### Work instructions
Your response should consist of the records below, repeated exactly.

### Extracted information
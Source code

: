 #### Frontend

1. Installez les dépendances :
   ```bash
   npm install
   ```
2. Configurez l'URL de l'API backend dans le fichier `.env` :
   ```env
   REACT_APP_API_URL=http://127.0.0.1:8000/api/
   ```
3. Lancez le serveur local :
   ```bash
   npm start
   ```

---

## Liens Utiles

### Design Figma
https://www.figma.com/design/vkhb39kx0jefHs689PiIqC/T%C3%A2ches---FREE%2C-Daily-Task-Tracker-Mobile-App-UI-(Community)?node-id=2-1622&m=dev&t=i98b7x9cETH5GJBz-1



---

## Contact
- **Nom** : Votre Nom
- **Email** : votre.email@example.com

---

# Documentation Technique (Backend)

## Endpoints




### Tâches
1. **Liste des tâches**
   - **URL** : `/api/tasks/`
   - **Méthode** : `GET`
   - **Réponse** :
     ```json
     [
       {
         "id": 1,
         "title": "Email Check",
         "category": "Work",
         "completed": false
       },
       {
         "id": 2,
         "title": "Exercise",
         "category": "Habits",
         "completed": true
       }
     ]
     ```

### Your solution
Source code

: #### Frontend

1. Installez les dépendances :
   ```bash
   npm install
   ```
2. Configurez l'URL de l'API backend dans le fichier `.env` :
   ```env
   REACT_APP_API_URL=http://127.0.0.1:8000/api/
   ```
3. Lancez le serveur local :
   ```bash
   npm start
   ```

---

## Liens Utiles

### Design Figma
https://www.figma.com/design/vkhb39kx0jefHs689PiIqC/T%C3%A2ches---FREE%2C-Daily-Task-Tracker-Mobile-App-UI-(Community)?node-id=2-1622&m=dev&t=i98b7x9cETH5GJBz-1



---

## Contact
- **Nom** : Votre Nom
- **Email** : votre.email@example.com

---

# Documentation Technique (Backend)

## Endpoints




### Tâches
1. **Liste des tâches**
   - **URL** : `/api/tasks/`
   - **Méthode** : `GET`
   - **Réponse** :
     ```json
     [
       {
         "id": 1,
         "title": "Email Check",
         "category": "Work",
         "completed": false
       },
       {
         "id": 2,
         "title": "Exercise",
         "category": "Habits",
         "completed": true
       }
     ]
     ```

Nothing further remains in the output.